This directory (databricks-config) includes Databricks ML resource configuration, i.e. the definitions of a batch
inference job, a training job, an MLflow experiment, and an MLflow model.
Configurations are split into separate staging and prod subdirectories
for separate environments (separate staging/prod Databricks workspaces), and are expressed in
the Terraform language.
Managed configs are not defined for dev, but you can manually test changes to staging/prod configs by creating identical resources in dev and verifying their behavior.

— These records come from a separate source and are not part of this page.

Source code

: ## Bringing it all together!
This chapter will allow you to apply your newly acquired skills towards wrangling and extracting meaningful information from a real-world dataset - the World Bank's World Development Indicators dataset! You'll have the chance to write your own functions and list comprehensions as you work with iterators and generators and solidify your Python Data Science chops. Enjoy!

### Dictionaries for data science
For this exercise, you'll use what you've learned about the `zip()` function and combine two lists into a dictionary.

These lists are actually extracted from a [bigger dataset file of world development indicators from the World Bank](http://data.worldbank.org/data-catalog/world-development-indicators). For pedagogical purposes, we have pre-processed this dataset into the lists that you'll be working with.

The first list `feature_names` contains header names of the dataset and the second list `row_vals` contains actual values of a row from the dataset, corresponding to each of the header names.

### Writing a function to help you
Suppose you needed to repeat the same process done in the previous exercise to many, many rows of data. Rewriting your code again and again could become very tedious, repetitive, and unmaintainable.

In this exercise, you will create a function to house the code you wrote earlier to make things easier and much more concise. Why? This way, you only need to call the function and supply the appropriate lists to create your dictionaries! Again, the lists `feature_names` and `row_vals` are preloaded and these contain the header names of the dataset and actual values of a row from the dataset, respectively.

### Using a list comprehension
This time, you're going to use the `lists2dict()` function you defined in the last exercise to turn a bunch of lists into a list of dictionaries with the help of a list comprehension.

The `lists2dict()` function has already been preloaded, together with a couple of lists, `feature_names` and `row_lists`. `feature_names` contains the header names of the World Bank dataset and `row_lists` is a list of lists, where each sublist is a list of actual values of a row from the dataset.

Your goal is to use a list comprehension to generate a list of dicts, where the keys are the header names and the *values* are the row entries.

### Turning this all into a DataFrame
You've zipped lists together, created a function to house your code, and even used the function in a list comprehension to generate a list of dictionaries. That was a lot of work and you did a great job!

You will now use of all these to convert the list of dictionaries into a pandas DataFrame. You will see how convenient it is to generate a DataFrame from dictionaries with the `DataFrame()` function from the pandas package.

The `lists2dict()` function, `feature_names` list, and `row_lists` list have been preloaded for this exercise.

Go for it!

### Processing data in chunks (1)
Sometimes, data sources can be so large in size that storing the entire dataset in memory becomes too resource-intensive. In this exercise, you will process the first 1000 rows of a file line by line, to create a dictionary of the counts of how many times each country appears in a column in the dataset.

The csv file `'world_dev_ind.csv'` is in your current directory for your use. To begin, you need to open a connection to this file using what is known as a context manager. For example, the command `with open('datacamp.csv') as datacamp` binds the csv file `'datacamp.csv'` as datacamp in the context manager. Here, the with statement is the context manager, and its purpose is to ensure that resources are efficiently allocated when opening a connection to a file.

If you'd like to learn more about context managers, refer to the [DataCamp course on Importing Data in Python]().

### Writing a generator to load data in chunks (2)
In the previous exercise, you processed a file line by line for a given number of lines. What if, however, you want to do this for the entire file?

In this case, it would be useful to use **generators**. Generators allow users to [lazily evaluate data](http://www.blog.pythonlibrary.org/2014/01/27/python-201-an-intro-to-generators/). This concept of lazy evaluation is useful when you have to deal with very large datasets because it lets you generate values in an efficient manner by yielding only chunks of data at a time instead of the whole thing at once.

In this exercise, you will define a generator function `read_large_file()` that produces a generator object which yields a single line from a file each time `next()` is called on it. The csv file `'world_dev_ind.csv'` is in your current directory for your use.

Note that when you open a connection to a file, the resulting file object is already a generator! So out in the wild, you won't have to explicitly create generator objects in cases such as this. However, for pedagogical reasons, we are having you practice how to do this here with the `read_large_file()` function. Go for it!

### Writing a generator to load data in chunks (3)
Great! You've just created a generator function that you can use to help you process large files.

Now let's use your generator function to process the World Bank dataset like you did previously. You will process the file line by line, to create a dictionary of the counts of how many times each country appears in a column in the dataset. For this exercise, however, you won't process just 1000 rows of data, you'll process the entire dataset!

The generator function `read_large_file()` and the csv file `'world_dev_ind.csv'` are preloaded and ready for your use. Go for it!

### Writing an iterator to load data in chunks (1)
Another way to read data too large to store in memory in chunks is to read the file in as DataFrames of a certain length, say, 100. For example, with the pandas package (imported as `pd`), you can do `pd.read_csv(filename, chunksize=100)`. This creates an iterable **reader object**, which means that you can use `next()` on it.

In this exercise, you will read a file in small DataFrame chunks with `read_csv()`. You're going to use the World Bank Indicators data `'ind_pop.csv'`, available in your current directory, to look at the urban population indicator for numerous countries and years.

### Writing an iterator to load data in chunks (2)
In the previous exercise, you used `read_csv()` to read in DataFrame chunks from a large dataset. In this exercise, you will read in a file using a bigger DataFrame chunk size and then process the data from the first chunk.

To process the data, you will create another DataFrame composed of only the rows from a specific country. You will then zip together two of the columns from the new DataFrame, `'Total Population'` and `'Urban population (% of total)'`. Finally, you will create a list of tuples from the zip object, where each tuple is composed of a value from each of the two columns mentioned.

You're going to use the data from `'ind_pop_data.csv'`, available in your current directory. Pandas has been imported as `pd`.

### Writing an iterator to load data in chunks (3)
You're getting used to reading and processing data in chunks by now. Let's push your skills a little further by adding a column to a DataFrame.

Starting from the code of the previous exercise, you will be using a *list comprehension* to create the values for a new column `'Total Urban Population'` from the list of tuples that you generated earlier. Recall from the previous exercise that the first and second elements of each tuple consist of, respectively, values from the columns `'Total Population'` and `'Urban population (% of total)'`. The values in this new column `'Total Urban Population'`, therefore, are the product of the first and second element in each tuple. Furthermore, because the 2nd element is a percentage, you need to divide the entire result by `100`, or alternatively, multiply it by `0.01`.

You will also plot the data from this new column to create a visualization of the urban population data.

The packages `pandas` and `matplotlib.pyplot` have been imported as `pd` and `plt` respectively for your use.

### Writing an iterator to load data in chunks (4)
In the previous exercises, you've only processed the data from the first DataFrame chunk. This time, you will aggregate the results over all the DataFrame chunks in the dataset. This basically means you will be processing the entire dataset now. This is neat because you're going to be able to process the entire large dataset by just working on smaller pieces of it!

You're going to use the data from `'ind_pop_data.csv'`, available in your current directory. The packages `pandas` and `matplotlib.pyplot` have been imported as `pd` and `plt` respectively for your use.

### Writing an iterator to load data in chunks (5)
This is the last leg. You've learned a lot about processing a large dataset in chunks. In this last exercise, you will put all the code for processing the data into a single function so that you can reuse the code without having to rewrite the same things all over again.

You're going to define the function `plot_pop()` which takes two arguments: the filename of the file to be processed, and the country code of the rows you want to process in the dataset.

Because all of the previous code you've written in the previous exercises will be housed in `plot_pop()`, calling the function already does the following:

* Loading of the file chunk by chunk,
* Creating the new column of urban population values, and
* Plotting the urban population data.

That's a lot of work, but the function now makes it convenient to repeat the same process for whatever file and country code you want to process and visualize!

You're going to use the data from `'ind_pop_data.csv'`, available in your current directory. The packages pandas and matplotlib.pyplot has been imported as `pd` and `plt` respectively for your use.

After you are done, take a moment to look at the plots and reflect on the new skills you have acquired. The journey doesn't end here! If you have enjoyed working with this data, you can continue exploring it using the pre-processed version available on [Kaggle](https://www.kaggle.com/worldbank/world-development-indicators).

This project ships with CI/CD workflows for developing and deploying ML resource config. You can open a PR (pull request) to modify configs in staging and prod, which will be unit-tested and then deployed after the PR is merged:
If you or your ops team have already run the setup scripts under .mlops-setup-scripts,
you can skip this section
Otherwise, we recommend that you or your ops team run the setup scripts documented in .mlops-setup-scripts to provision a remote backend for storing the state of provisioned ML resources, and configure CI/CD with the appropriate credentials to access remote state.
To track the state of deployed ML resources with Terraform, you must:
- Provision a remote state backend and
- Configure Terraform to store state in the remote backend.
By default, this repo is configured to store resource state in a dedicated
S3 bucket ,
defined in staging/provider.tf and prod/provider.tf. However, the repo does not automatically provision the
remote state storage location for you, nor does it store credentials in CI/CD for accessing remote state files.
We recommend that you or your ops team run the scripts under .mlops-setup-scripts to provision the expected remote state backend and store credentials in CI/CD.
Alternatively, you can follow
Terraform docs to specify a custom remote state
backend in staging/provider.tf and prod/provider.tf, store credentials for accessing the backend in CI/CD,
and configure the .github/workflows/terraform-ci.yml and .github/workflows/terraform-cd.yml workflows
to authenticate to the remote backend. If using the Terraform Cloud backend, make sure your Terraform workspace is configured
to execute plans locally.
Authentication to Databricks REST APIs will not work if plans are executed remotely.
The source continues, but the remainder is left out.